Here are few tips to help you overcome overeating as a result of dieting:
– When you consume sugar and fatty food, endorphins and dopamine are released and signal a pleasurable experience. It stimulates you to repeat this enjoyable and satisfying experience and to eat more of that type of food. Any simple cue (the smell of a similar food, the sight of a restaurant’s advertising…) would trigger the positive feeling you had when you consumed this type of food and so it becomes a habit; you eat without being hungry and without being able to control it. Once it becomes a habit, you would need something higher in fat and sugar to get the same feeling of pleasure. Whenever you feel the need to eat something, ask yourself these questions before eating: “Am I really hungry? What triggered my craving for this food? Does it remind me of a similar enjoyable experience”.
– Keep in mind that if you overindulge by eating something fatty every now and then, you will not gain weight if you keep a certain balance the next couple of days.
– After a splurge, get back on track straight away, instead of thinking: “Since I blew my diet today, I’ll continue doing so till next Monday, and then I’ll go back to it”. You’ll get stuck in a vicious circle that might be really hard to break.
– Exercise regularly and enjoy it!

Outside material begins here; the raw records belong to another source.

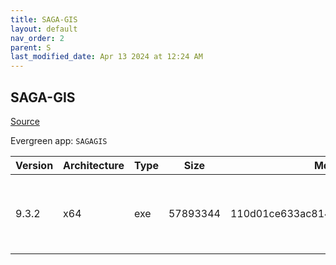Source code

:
 ```yaml
---
title: SAGA-GIS
layout: default
nav_order: 2
parent: S
last_modified_date: Apr 13 2024 at 12:24 AM
---
```


## SAGA-GIS

[Source](http://www.saga-gis.org/)

Evergreen app: `SAGAGIS`

| Version | Architecture | Type | Size     | Md5                              | URI                                                                                                                                                                                                                            |
| ------- | ------------ | ---- | -------- | -------------------------------- | ------------------------------------------------------------------------------------------------------------------------------------------------------------------------------------------------------------------------------ |
| 9.3.2   | x64          | exe  | 57893344 | 110d01ce633ac81432b1d47a7d0ffdff | [https://pilotfiber.dl.sourceforge.net/project/saga-gis/SAGA%20-%209/SAGA%20-%209.3.2/saga-9.3.2_x64_setup.exe](https://pilotfiber.dl.sourceforge.net/project/saga-gis/SAGA%20-%209/SAGA%20-%209.3.2/saga-9.3.2_x64_setup.exe) |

The boost of energy you gain after exercising is beneficial for your mood and your health.
– Never skip meals to compensate for the extra calories you took the previous day.
– Plan your meals ahead of time, in order to avoid situations where you would overeat and choose junk foods.
– Record your food intake to be conscious of what you’re eating.
– Do not completely suppress yourself from any type of food and learn to eat reasonably.
– Do not forget that your body needs some time (around 20 min) to tell your brain that you’re full. Eat slowly and enjoy every bite!
Finally, stay positive and self-confident. Your beauty is not measured by your physical appearance.